Mass participation collaboration
May 8, 2008There’s an interesting change in the air as to the state of play between user created content and professionally produced content for online audiences.
On one hand there’s the recently launched Nokia Productions spearheaded by none other than director, Spike Lee. Lee calls the project the ‘democratisation of film’. This may be true. The way in which the film comes together is through the submission of user-generated material – text, images, video and music – shot on mobile phone to the project website. All submissions, either original or mashed from others’ work, are moderated and narrowed down to the Top 10 as voted on by the community. Lee will then select the final three videos – one for each act – and cut together into the final film. This initiative will be a fascinating observation and will provide valuable learnings for the Great British Film. At the outset, it appears that the Great British Film takes a few more ambitious steps of enabling one of the content contributors a production role, the opportunity of being mentored by an industry professional and working on a real production set.

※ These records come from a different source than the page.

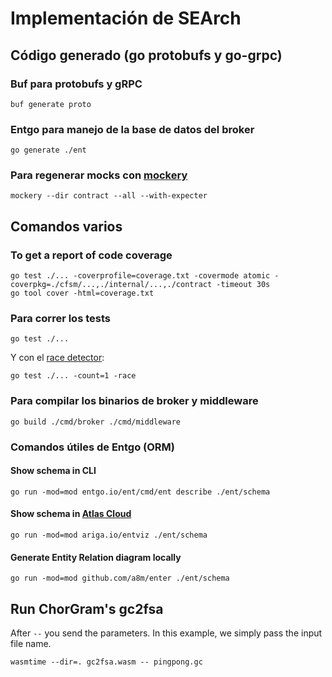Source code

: # Implementación de SEArch

## Código generado (go protobufs y go-grpc)

### Buf para protobufs y gRPC

    buf generate proto

### Entgo para manejo de la base de datos del broker

    go generate ./ent

### Para regenerar mocks con [mockery](https://vektra.github.io/mockery/)

    mockery --dir contract --all --with-expecter

## Comandos varios

### To get a report of code coverage

    go test ./... -coverprofile=coverage.txt -covermode atomic -coverpkg=./cfsm/...,./internal/...,./contract -timeout 30s
    go tool cover -html=coverage.txt

### Para correr los tests

    go test ./...

Y con el [race detector](https://go.dev/doc/articles/race_detector):

    go test ./... -count=1 -race

### Para compilar los binarios de broker y middleware

    go build ./cmd/broker ./cmd/middleware

### Comandos útiles de Entgo (ORM)

#### Show schema in CLI

    go run -mod=mod entgo.io/ent/cmd/ent describe ./ent/schema

#### Show schema in [Atlas Cloud](https://gh.atlasgo.cloud/)

    go run -mod=mod ariga.io/entviz ./ent/schema

#### Generate Entity Relation diagram locally

    go run -mod=mod github.com/a8m/enter ./ent/schema


## Run ChorGram's gc2fsa

After `--` you send the parameters. In this example, we simply pass the input file name.

    wasmtime --dir=. gc2fsa.wasm -- pingpong.gc


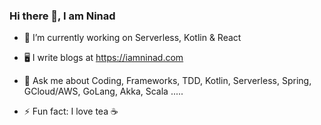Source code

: ### Hi there 👋, I am Ninad

- 🔭 I’m currently working on Serverless, Kotlin & React
- 🖥 I write blogs at https://iamninad.com

- 💬 Ask me about Coding, Frameworks, TDD, Kotlin, Serverless, Spring, GCloud/AWS, GoLang, Akka, Scala ..... 
- ⚡ Fun fact: I love tea ☕️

Collaboration is nothing new; it is the basis upon which the process of filmmaking lives and breathes. It seems more and more want a piece of the mass participation film collaboration – online. Last year MySpace held their Movie Mashup competition, which has resulted in ‘Faintheart’, also backed by Film4. Voting has just recently closed on the MySpace community choosing tunes for the movie’s soundtrack. And long before this there was the creative commons project, A Swarm of Angels. What is interesting to note however is on the back of the YouTube generation, the filmmaking process is opening up and becoming more inclusive of creativity in whatever form it takes.
Lee has written in his blog that he firmly believes filmmaking an artform which anyone can embrace and that film school is not necessarily for everyone pursuing a professional career. Certainly filmmaking has been a hard nut to crack for a lot of hopefuls and funding is scarce.
Simon McPhillips, UK producer of recent feature Jack Says agrees that mass participation has ‘allowed the gradual dismantling of the elitist system that Hollywood has built its foundations on’.
However social networking giant, Bebo, are moving the other way. At last month’s MIPTV conference in Cannes, Bebo President, Joanna Shields reported in a keynote address, Bebo’s move away from user-generated content. Research has shown a more sophisticated Bebo audience and changing consumer tastes. Hence the rise in media companies such as Endemol co-developing webisode series with Bebo and reaping the huge financial rewards. Shields furthered encouraged media companies to harness this shift and jump on board; ‘this is your time’, Shields promised. A very lucrative proposition when a brand can attain ready access to over 40 million Bebo members.
So what is exactly happening out there on the webosphere? If it was at all possible to poll how many online collaborative filmmakers there are out there compared to Bebo’s growing family. And what are their preferences – passive or collaborative? Now is an incredible time for content creation and distribution. The next 12 months, probably less, will show yet another shift.

This work is licensed under a Creative Commons Attribution-NonCommercial-NoDerivs 2.5 License.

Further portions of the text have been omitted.